[Collected data]
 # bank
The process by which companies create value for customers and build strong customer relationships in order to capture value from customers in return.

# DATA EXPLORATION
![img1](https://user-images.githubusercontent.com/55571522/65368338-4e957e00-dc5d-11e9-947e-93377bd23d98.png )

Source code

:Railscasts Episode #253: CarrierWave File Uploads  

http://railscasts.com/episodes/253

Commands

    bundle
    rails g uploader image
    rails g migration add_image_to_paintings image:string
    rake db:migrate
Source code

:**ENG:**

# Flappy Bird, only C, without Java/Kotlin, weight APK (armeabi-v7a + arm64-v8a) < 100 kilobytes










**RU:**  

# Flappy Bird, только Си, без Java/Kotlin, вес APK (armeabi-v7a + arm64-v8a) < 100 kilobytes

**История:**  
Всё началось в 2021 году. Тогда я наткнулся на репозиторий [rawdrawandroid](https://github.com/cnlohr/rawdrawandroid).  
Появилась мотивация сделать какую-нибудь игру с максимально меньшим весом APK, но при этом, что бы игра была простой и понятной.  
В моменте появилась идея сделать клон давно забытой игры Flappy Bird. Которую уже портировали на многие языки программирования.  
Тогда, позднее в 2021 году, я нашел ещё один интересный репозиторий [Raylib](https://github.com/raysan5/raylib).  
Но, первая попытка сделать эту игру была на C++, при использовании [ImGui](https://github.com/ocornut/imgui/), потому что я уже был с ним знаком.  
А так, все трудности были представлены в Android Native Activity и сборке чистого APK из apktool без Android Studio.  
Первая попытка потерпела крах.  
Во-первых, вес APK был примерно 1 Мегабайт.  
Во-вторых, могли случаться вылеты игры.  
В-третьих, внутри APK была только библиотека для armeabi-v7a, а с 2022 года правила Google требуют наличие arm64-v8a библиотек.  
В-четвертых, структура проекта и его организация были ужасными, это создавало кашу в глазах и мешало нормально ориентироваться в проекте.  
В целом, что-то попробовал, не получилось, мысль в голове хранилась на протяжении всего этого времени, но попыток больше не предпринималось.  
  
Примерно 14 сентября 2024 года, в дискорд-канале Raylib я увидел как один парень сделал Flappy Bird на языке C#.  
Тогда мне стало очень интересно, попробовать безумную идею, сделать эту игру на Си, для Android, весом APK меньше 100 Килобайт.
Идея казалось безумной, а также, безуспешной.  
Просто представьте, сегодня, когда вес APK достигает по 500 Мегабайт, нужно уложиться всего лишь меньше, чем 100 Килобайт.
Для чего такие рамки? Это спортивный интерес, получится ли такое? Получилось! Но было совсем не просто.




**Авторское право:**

# [What the task asks]
Copy each line above holding "Мегабайт".

# [The answer]
Во-первых, вес APK был примерно 1 Мегабайт.  
Просто представьте, сегодня, когда вес APK достигает по 500 Мегабайт, нужно уложиться всего лишь меньше, чем 100 Килобайт.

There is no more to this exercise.